**Work order:** Out of the material that follows, write out exactly the lines from the line with "### About Moetsi" to the line with "### How to Contribute", both ends included, and no others.
+++ Records for processing +++
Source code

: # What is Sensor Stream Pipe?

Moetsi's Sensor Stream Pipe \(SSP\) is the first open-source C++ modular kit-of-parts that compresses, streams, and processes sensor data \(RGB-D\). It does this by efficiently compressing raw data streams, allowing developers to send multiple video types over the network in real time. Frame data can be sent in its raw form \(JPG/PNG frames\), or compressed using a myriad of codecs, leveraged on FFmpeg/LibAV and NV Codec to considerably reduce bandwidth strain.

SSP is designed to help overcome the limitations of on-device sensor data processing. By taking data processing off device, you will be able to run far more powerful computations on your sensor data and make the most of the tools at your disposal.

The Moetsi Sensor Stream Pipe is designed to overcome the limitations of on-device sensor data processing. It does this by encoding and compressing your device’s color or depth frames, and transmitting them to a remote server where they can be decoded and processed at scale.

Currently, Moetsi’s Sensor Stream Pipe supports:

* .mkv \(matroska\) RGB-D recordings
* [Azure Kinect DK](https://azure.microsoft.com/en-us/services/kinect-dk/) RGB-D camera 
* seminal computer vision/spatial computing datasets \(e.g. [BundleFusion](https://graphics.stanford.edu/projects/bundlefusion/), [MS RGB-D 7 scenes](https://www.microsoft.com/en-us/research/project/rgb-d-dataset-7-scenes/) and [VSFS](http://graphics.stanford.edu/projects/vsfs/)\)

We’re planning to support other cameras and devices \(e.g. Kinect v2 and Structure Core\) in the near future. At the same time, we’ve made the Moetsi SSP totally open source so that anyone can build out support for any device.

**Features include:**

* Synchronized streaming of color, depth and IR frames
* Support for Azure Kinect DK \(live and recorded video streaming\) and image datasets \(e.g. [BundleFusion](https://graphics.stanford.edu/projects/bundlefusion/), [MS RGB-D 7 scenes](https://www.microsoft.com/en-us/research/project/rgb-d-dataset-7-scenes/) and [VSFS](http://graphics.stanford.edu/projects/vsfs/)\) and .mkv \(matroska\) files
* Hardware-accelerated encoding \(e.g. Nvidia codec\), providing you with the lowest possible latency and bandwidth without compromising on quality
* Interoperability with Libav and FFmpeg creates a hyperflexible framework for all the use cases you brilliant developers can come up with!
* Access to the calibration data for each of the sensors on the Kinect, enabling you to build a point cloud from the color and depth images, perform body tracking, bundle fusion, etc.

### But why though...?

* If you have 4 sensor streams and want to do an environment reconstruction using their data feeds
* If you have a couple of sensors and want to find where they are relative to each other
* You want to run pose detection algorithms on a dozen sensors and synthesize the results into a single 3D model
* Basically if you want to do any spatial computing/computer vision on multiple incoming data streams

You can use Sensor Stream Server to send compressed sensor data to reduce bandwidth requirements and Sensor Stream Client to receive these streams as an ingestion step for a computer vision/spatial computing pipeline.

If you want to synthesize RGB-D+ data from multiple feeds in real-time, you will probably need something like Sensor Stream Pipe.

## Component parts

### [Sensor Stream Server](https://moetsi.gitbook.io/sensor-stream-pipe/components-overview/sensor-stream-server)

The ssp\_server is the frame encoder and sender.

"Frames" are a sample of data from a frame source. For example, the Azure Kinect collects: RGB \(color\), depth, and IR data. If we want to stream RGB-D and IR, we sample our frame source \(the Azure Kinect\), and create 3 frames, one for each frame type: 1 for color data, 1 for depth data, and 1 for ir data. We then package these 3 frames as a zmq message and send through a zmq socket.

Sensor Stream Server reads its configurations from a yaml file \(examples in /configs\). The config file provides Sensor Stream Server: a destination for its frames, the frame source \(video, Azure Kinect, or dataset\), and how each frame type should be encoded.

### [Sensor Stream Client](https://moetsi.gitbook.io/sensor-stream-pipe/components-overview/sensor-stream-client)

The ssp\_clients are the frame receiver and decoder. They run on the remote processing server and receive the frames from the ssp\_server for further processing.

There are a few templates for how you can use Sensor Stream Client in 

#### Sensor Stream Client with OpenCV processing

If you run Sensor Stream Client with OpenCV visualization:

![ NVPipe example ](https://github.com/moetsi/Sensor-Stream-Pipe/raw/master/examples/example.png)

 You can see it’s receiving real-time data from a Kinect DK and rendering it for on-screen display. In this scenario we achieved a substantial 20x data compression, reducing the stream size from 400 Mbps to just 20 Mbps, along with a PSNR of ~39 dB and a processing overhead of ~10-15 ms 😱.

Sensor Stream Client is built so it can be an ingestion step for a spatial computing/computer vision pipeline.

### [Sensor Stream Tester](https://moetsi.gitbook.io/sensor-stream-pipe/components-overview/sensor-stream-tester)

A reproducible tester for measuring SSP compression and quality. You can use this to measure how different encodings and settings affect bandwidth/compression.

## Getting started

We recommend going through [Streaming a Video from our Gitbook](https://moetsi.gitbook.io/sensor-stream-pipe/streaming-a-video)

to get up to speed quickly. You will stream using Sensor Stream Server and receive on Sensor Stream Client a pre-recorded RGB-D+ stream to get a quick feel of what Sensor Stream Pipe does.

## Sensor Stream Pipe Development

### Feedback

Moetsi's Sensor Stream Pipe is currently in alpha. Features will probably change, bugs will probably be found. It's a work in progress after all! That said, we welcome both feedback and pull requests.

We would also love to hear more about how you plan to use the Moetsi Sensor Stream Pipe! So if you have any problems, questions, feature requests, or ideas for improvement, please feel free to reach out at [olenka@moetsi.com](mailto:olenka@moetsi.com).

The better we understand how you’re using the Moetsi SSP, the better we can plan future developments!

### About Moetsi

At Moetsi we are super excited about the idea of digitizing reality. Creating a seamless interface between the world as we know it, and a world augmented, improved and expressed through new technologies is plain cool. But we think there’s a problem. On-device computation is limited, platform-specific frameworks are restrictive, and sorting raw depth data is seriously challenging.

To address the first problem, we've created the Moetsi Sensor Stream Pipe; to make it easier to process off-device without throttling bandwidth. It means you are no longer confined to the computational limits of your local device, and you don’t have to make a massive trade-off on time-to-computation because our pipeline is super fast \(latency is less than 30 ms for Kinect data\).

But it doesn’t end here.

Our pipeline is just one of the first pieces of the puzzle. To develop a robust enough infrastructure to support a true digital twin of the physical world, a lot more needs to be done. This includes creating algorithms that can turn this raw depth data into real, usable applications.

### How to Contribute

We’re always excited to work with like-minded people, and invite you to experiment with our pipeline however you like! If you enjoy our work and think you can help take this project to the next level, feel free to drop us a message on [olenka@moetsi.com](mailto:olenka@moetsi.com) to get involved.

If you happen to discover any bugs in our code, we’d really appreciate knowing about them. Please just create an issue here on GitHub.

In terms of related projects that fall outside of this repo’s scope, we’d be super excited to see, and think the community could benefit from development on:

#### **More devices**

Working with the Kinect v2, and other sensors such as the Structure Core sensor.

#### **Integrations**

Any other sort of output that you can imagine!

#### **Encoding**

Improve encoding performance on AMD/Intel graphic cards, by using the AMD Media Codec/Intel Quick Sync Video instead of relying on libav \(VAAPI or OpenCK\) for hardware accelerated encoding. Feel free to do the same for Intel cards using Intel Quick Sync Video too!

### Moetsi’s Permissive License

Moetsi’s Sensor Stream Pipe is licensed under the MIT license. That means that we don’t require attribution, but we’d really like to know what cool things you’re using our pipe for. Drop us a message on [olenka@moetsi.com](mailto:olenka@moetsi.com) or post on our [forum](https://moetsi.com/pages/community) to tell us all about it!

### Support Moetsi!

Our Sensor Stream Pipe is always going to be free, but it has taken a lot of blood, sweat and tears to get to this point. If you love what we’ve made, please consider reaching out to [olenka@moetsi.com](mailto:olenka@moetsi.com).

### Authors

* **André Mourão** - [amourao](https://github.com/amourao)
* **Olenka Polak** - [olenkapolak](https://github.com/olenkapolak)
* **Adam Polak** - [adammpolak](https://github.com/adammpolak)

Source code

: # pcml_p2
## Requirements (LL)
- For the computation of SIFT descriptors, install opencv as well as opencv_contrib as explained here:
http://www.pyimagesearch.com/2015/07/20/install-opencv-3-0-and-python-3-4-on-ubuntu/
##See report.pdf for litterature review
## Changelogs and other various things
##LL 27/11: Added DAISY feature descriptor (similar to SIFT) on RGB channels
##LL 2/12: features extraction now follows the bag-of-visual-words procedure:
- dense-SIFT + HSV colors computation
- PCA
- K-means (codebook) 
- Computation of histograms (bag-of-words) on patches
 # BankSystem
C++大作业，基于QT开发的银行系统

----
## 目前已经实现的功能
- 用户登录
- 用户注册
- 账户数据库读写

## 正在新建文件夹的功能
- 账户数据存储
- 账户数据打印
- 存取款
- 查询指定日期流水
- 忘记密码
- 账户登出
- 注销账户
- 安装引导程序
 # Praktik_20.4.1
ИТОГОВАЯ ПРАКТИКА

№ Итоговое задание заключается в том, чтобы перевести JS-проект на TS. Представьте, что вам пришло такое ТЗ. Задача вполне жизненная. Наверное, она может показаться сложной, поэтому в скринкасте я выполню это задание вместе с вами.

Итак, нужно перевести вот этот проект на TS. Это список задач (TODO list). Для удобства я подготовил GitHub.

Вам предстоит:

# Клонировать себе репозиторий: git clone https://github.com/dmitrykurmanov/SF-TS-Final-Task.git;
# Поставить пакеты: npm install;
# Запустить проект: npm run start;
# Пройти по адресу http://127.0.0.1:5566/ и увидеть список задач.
+++
**Result for this exercise:**
### About Moetsi

At Moetsi we are super excited about the idea of digitizing reality. Creating a seamless interface between the world as we know it, and a world augmented, improved and expressed through new technologies is plain cool. But we think there’s a problem. On-device computation is limited, platform-specific frameworks are restrictive, and sorting raw depth data is seriously challenging.

To address the first problem, we've created the Moetsi Sensor Stream Pipe; to make it easier to process off-device without throttling bandwidth. It means you are no longer confined to the computational limits of your local device, and you don’t have to make a massive trade-off on time-to-computation because our pipeline is super fast \(latency is less than 30 ms for Kinect data\).

But it doesn’t end here.

Our pipeline is just one of the first pieces of the puzzle. To develop a robust enough infrastructure to support a true digital twin of the physical world, a lot more needs to be done. This includes creating algorithms that can turn this raw depth data into real, usable applications.

### How to Contribute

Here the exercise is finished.